___ Information given ___

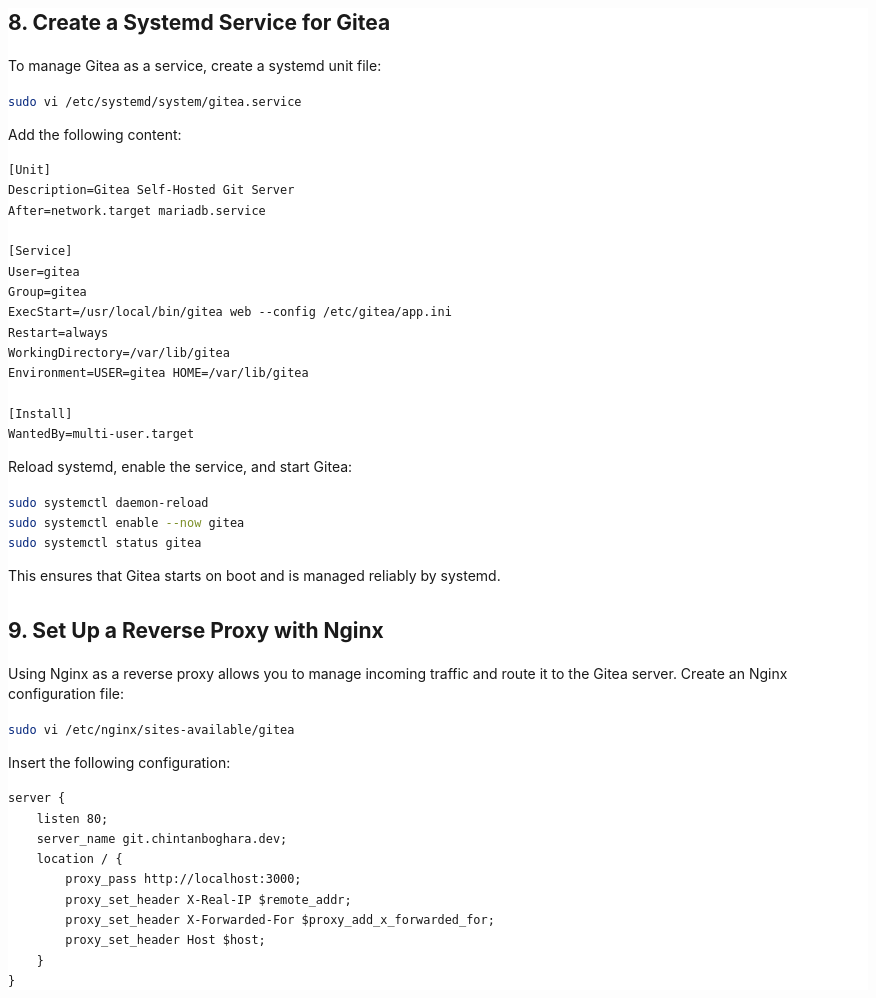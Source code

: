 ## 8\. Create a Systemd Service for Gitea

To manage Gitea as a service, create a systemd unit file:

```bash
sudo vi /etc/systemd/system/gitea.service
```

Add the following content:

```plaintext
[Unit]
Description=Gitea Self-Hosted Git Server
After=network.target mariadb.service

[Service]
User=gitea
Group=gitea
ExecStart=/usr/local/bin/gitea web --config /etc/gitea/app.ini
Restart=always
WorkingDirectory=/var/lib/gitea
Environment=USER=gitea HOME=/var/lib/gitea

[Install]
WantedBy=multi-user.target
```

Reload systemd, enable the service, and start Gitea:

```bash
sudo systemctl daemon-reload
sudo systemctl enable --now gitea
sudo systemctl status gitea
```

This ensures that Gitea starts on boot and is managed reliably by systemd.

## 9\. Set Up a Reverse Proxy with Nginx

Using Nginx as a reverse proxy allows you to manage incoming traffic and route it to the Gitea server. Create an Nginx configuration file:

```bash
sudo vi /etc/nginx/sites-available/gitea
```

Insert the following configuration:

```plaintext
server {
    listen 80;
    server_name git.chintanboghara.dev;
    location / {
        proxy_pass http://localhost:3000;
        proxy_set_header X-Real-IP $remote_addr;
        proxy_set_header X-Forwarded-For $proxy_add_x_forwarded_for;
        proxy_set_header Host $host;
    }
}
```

___

**Work to be completed:** Output the number of lines above holding the word "following", and nothing besides it.

**Answer area:** 2